King of Rock - Run DMC
I might’ve had a few 12-inches and singles, but King of Rock was the first hip-hop album I ever bought. This album first broke me out of being so rock oriented. Even though this song is considered rap rock today, it used only to be viewed as hip-hop. In the early days of rap, they used to sample a lot of rock records. When you listen to King of Rock today, you realise that they blurred the lines between the distinction between what is rap and what is rock. This brings me back to the first song on this playlist “The Joker” by Steve Miller Band. Both of those songs have really simple rhymes, almost like nursery rhymes, and they both have lyrics that brag about how cool they are. So King of Rock is not too far off from the music I used to listen to before and it’s what made me the rap fan I am today.
Rios, Pontes e Overdrives - Chico Science & Nacao Zumbi
Chico Science and Nação Zumbi are from a small town in the northeast of Brazil called Recife. They were the leaders of a musical movement called Maguebeat. Manguebeat consisted of artists from the northeast of Brazil that took the local rhythms and combined them with metal, hip hop and other Western genres. In 1995, I brought them over to the US to perform at Central Park for SummerStage for their first show outside of Brazil. Me bringing them over to Central Park meant they gained some respect in Brazil for what they were doing. This was when I realised my career had reached the point where my choices could have that much impact. When they were in New York, we went over to this hip-hop club and they knew the words to every hip-hop classic that came on. This interaction helped me realise that while they had all the same influence I did, everything they were doing was hyper-local and could only be from the northeast of Brazil. The way they fused together the hyper-global and hyper-local changed the way I view music forever.
Ana Mashoof - The Afro Latin Jazz Orchestra
I was trying to find what the “Manguebeat” of the UAE is and who are the ones exploring the hyper-global and the hyper-local. I came across Noon and they were one of the first groups I came across that, to me, sounded like the UAE with three different musicians from different backgrounds. That mixture of hyper-global and hyper-local has been present in each person I bring over to The Arts Center (at NYU Abu Dhabi). They're all doing things with the same idea just within different contexts.

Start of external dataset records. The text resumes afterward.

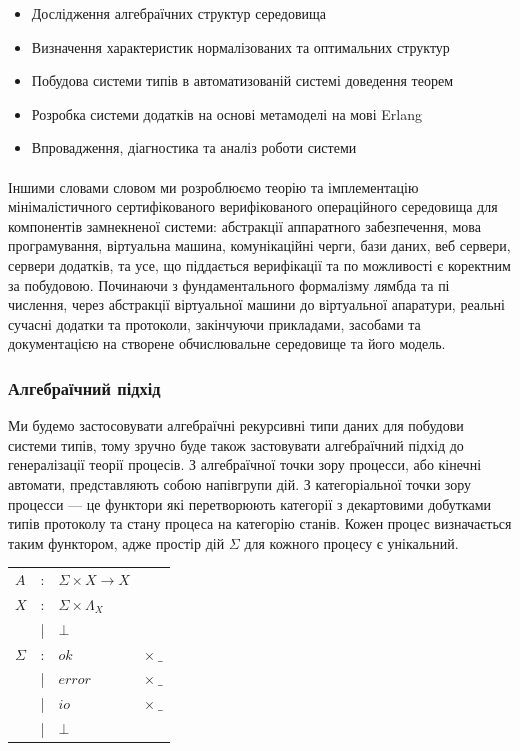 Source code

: \documentclass[11pt,oneside]{article}
\begin{document}
\begin{itemize}
   \item Дослідження алгебраїчних структур середовища
   \item Визначення характеристик нормалізованих та оптимальних структур
   \item Побудова системи типів в автоматизованій системі доведення теорем
   \item Розробка системи додатків на основі метамоделі на мові Erlang
   \item Впровадження, діагностика та аналіз роботи системи
\end{itemize}

   \paragraph{}
   Іншими словами словом ми розроблюємо теорію та імплементацію мінімалістичного
   сертифікованого верифікованого операційного середовища для компонентів замнекненої системи:
   абстракції аппаратного забезпечення, мова програмування, віртуальна машина, комунікаційні
   черги, бази даних, веб сервери, сервери додатків, та усе, що піддається верифікації та по
   можливості є коректним за побудовою. Починаючи з фундаментального формалізму лямбда та пі числення,
   через абстракції віртуальної машини до віртуальної апаратури, реальні сучасні додатки та протоколи,
   закінчуючи прикладами, засобами та документацією на створене обчислювальне середовище та його модель.\\

\newpage
   \subsubsection*{Алгебраїчний підхід}

   Ми будемо застосовувати алгебраїчні рекурсивні типи даних для побудови системи типів, тому
   зручно буде також застовувати алгебраїчний підхід до генералізації теорії процесів.
   З алгебраїчної точки зору процесси, або кінечні автомати, представляють собою напівгрупи дій.
   З категоріальної точки зору процесси --- це функтори які перетворюють категорії з декартовими добутками
   типів протоколу та стану процеса на категорію станів. Кожен процес визначається таким функтором, адже
   простір дій $\Sigma$ для кожного процесу є унікальний.

\begin{center}
\begin{tabular}{lcll}
$A$         &:& $\Sigma \times X \rightarrow X  $ &\\
$X$         &:& $\Sigma \times \Lambda_{X} $ &\\
            &|& $\bot                              $ &\\
$\Sigma$    &:& $ok$    & $\times\ \_$          \\
            &|& $error$ & $\times\ \_$          \\
            &|& $io$    & $\times\ \_$          \\
            &|& $\bot                              $ &\\
\end{tabular}
\end{center}
\end{document}
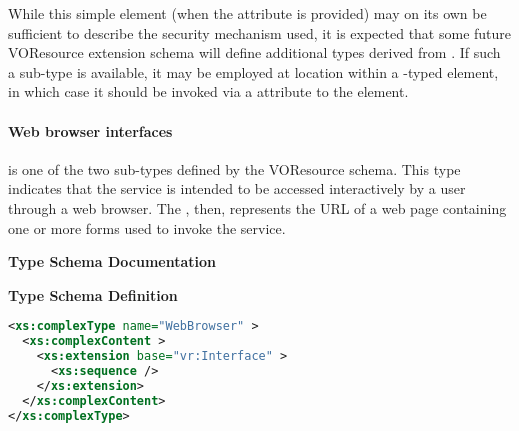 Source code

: \documentclass[11pt,a4paper]{ivoa}
\begin{document}
While this simple element (when the  attribute
is provided) may on its own be sufficient to describe the security
mechanism used, it is expected that some future
VOResource extension schema will define
additional types derived from .  If such
a sub-type is available, it may be employed at
 location within a
-typed element, in which case it should be
invoked via a  attribute to the
 element.


\paragraph{Web browser interfaces}

 is one of the two 
sub-types defined by the VOResource schema.  This type indicates that
the service is intended to be accessed interactively by a user through
a web browser.  The , then, represents
the URL of a web page containing one or more forms used to invoke the
service.


\begin{generated}
\begingroup
        \renewcommand*\descriptionlabel[1]{%
        \hbox to 5.5em{\emph{#1}\hfil}}\vspace{2ex}\noindent\textbf{ Type Schema Documentation}



\vspace{1ex}\noindent\textbf{ Type Schema Definition}

\begin{lstlisting}[language=XML,basicstyle=\footnotesize]
<xs:complexType name="WebBrowser" >
  <xs:complexContent >
    <xs:extension base="vr:Interface" >
      <xs:sequence />
    </xs:extension>
  </xs:complexContent>
</xs:complexType>
\end{lstlisting}\endgroup
\end{generated}

\end{document}
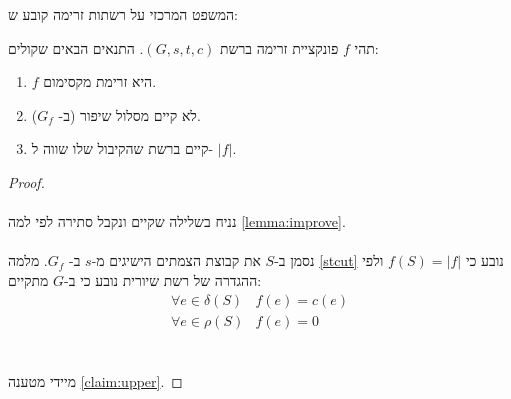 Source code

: המשפט המרכזי על רשתות זרימה קובע ש:
\begin{theorem}
\label{theorem:mincutmaxflow}
תהי $f$ פונקציית זרימה ברשת
$(G, s, t, c)$.
התנאים הבאים שקולים:
\begin{enumerate}
\item
$f$
היא זרימת מקסימום.
\item
לא קיים מסלול שיפור (ב-%
$G_f$).
\item
קיים 
\stcut{}
ברשת שהקיבול שלו שווה ל-%
$|f|$.
\end{enumerate}
\end{theorem}

\begin{proof}
$ $
\\
\\
נניח בשלילה שקיים ונקבל סתירה לפי למה
\ref{lemma:improve}.
\\
\\
נסמן ב-$S$ את קבוצת הצמתים הישיגים מ-$s$ ב-%
$G_f$.
מלמה
\ref{stcut}
נובע כי
$f(S) = |f|$
ולפי ההגדרה של רשת שיורית נובע כי ב-$G$ מתקיים:
$$
\begin{array}{ll}
\forall e \in \delta(S) & f(e) = c(e)
\\
\forall e \in \rho(S) & f(e) = 0
\end{array}
$$
\\
\\
מיידי מטענה 
\ref{claim:upper}.
\end{proof}

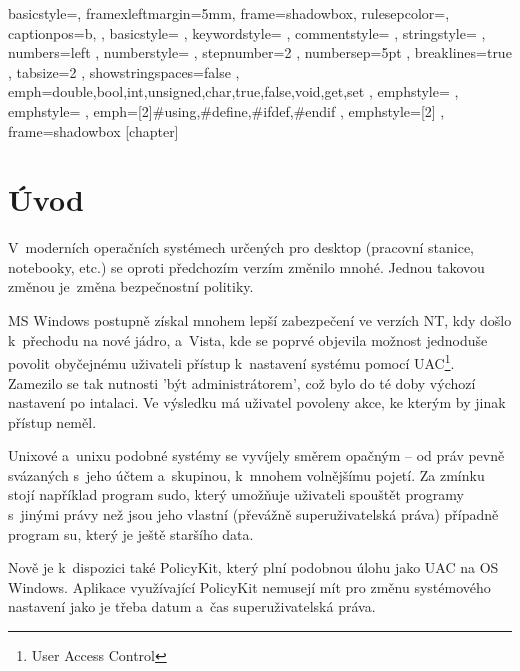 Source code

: \renewcommand*\lstlistingname{Výpis}
\setlength{\parskip}{3pt plus 1pt minus 1pt}
\lstset
{
    basicstyle=\footnotesize,
    framexleftmargin=5mm,
    frame=shadowbox,
    rulesepcolor=\color{blue},
    captionpos=b,
, basicstyle=\footnotesize\ttfamily
, keywordstyle=\color{blue}
, commentstyle=\color{OliveGreen}
, stringstyle=\color{Maroon}
, numbers=left
, numberstyle=\scriptsize
, stepnumber=2
, numbersep=5pt
, breaklines=true
, tabsize=2
, showstringspaces=false
, emph={double,bool,int,unsigned,char,true,false,void,get,set}
, emphstyle=\color{blue}
, emphstyle=\color{red}
, emph={[2]\#using,\#define,\#ifdef,\#endif}
, emphstyle={[2]\color{blue}}
, frame=shadowbox
}
[chapter]
\newcommand{\cppc}[1]{\lstinline[language=C++]$#1$}

\chapter{Úvod}
V~moderních operačních systémech určených pro desktop (pracovní stanice, notebooky, etc.) se oproti předchozím verzím změnilo mnohé. Jednou takovou změnou je~změna bezpečnostní politiky.

MS Windows postupně získal mnohem lepší zabezpečení ve verzích NT, kdy došlo k~přechodu na nové jádro, a~Vista, kde se poprvé objevila možnost jednoduše povolit obyčejnému uživateli přístup k~nastavení systému pomocí UAC\footnote{User Access Control}. Zamezilo se tak nutnosti 'být administrátorem', což bylo do té doby výchozí nastavení po intalaci. Ve výsledku má uživatel povoleny akce, ke kterým by jinak přístup neměl.

Unixové a~unixu podobné systémy se vyvíjely směrem opačným -- od práv pevně svázaných s~jeho účtem a~skupinou, k~mnohem volnějšímu pojetí. Za zmínku stojí například program sudo, který umožňuje uživateli spouštět programy s~jinými právy než jsou jeho vlastní (převážně superuživatelská práva) případně program su, který je ještě staršího data.

Nově je k~dispozici také PolicyKit, který plní podobnou úlohu jako UAC na OS Windows. Aplikace využívající PolicyKit nemusejí mít pro změnu systémového nastavení jako je třeba datum a~čas superuživatelská práva.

One of the first concerts of traditional Khaleeji music that I went to when I first came to Abu Dhabi was by a group of Bahri musicians from Kuwait, that were part of a conference at NYU Abu Dhabi, Mayouf Mejally. I got to know Ghazi Al-Mulaifi an ethnomusicologist who was studying for his PhD at the time. We went with an NYU Abu Dhabi class to visit him in Kuwait when he had his first concert with his own band, where he started to take the traditional rhythms from the diwaniya of Bahri music and mix it with jazz and that band became Boom Diwan and Ana Mashouf has, sort of, become their theme song, for me. Ghazi now lives in Abu Dhabi and teaches at the University and we’ve done a lot of different projects together like the Cuban Khaleeji Project, which this song is from.